Suicide Linked to Phony Bond Offerings

     HOUSTON (CN) – Two men at the head of a web of insurance and financial-services companies swindled more than 100 investors out of $39 million through a phony corporate bond offering, the SEC says.
     Brian Bjork and the late Joel David Salinas, who died on July 17, apparently of suicide, also took $13 million from at least 52 investors by selling securities issued by two private funds, then used $3 million of it “for undisclosed affiliated transactions,” the SEC says in its federal complaint.
     The SEC sued Bjork, Salinas’ estate, and their six companies: the J. David Group of Companies, J. David Financial Group LP, Select Asset Management LLC, Select Capital Management LLC, Select Asset Fund I LLC and Select Asset Prime Index Fund LLC.
     The SEC says Bjork, 42, of Missouri City, Texas, and Salinas began running their bond scheme through J. David Group in 2004, then transferred all of the investors’ accounts to Select Asset on Jan. 1, 2007.
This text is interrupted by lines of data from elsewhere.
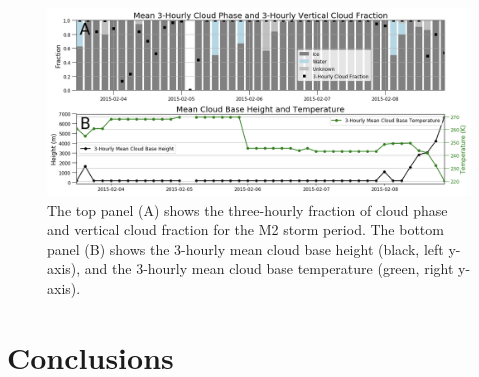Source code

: \begin{figure}[H]
    \centering
    \includegraphics[width=1\linewidth]{figures/chapter4/ch2_f11.png}
    \caption[Cloud phase, fraction, base height, and base temperature.]{The top panel (A) shows the three-hourly fraction of cloud phase and vertical cloud fraction for the M2 storm period. The bottom panel (B) shows the 3-hourly mean cloud base height (black, left y-axis), and the 3-hourly mean cloud base temperature (green, right y-axis).}
    \label{fig:clouds}
\end{figure}

\section{Conclusions}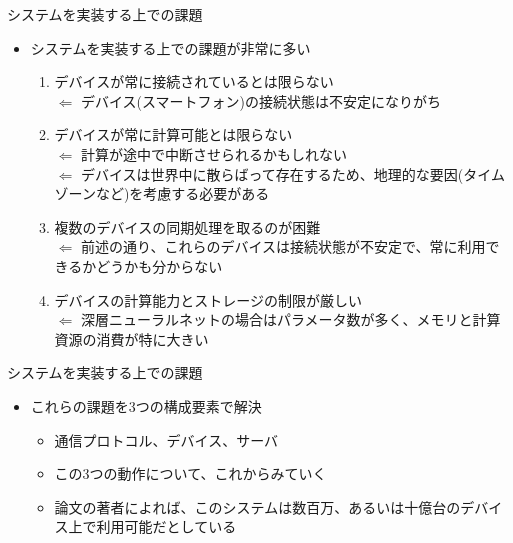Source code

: \documentclass[dvipdfmx,notheorems,t]{beamer}
\begin{document}
\begin{frame}{システムを実装する上での課題}

\begin{itemize}
	\item システムを実装する上での課題が非常に多い
	\begin{enumerate}
		\item デバイスが常に接続されているとは限らない \\
		$\Leftarrow$ デバイス(スマートフォン)の接続状態は不安定になりがち
		\newline
		
		\item デバイスが常に計算可能とは限らない \\
		$\Leftarrow$ 計算が途中で中断させられるかもしれない \\
		$\Leftarrow$ デバイスは世界中に散らばって存在するため、地理的な要因(タイムゾーンなど)を考慮する必要がある
		\newline
		
		\item 複数のデバイスの同期処理を取るのが困難 \\
		$\Leftarrow$ 前述の通り、これらのデバイスは接続状態が不安定で、常に利用できるかどうかも分からない
		\newline
		
		\item デバイスの計算能力とストレージの制限が厳しい \\
		$\Leftarrow$ 深層ニューラルネットの場合はパラメータ数が多く、メモリと計算資源の消費が特に大きい
	\end{enumerate}
\end{itemize}

\end{frame}

\begin{frame}{システムを実装する上での課題}

\begin{itemize}
	\item これらの課題を3つの構成要素で解決
	\begin{itemize}
		\item \alert{通信プロトコル}、\alert{デバイス}、\alert{サーバ}
		\item この3つの動作について、これからみていく
		\newline
		
		\item 論文の著者によれば、このシステムは数百万、あるいは十億台のデバイス上で利用可能だとしている
	\end{itemize}
\end{itemize}

\end{frame}
\end{document}
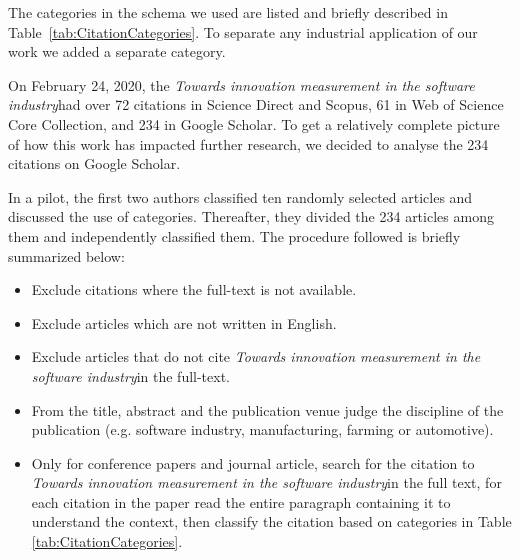 \documentclass[sigplan]{acmart}
\newcommand{\theArticle}{\textit{Towards innovation measurement in the software industry}}
\begin{document}
The categories in the schema we used are listed and briefly described in Table~\ref{tab:CitationCategories}. To separate any industrial application of our work we added a separate category. 

On February 24, 2020, the \theArticle  had over 72 citations in Science Direct and Scopus, 61 in Web of Science Core Collection, and 234 in Google Scholar. To get a relatively complete picture of how this work has impacted further research, we decided to analyse the 234 citations on Google Scholar. 

In a pilot, the first two authors classified ten randomly selected articles and discussed the use of categories. Thereafter, they divided the 234 articles among them and  independently classified them. The procedure followed is briefly summarized below: 
\begin{itemize}
\item Exclude citations where the full-text is not available. 
\item Exclude articles which are not written in English.
\item Exclude articles  that do not cite \theArticle in the full-text.
\item From the title, abstract and the publication venue judge the discipline of the publication (e.g. software industry, manufacturing, farming or automotive).
\item Only for conference papers and journal article, search for the citation to \theArticle in the full text, for each citation in the paper  read the entire paragraph containing it to understand the context, then classify the citation based on categories in Table \ref{tab:CitationCategories}.
\end{itemize}
 
\end{document}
     “Bjork and Salinas promised investors safe, fixed income by investing in highly rated corporate bonds and other bonds with annual yields up to 9 percent. In reality, the J. David Group corporate bond offering was bogus,” the SEC says.
     The agency claims Bjork gave investors fake account statements showing bond holdings that he and Salinas had never actually acquired, and lied when investors confronted him.
     “In November 2010, an elderly investor’s grandson met with Bjork, challenging him about the market values for the bonds on his grandmother’s Select Asset account statement. The grandson, who had some finance experience, pressed Bjork that the high bond values appeared to good to be true. Bjork assured the grandson that the values were correct and that Bjork knew how the values were determined, conveying the false impression that Bjork had actually purchased the bonds,” according to the 19-page complaint – long, for the SEC.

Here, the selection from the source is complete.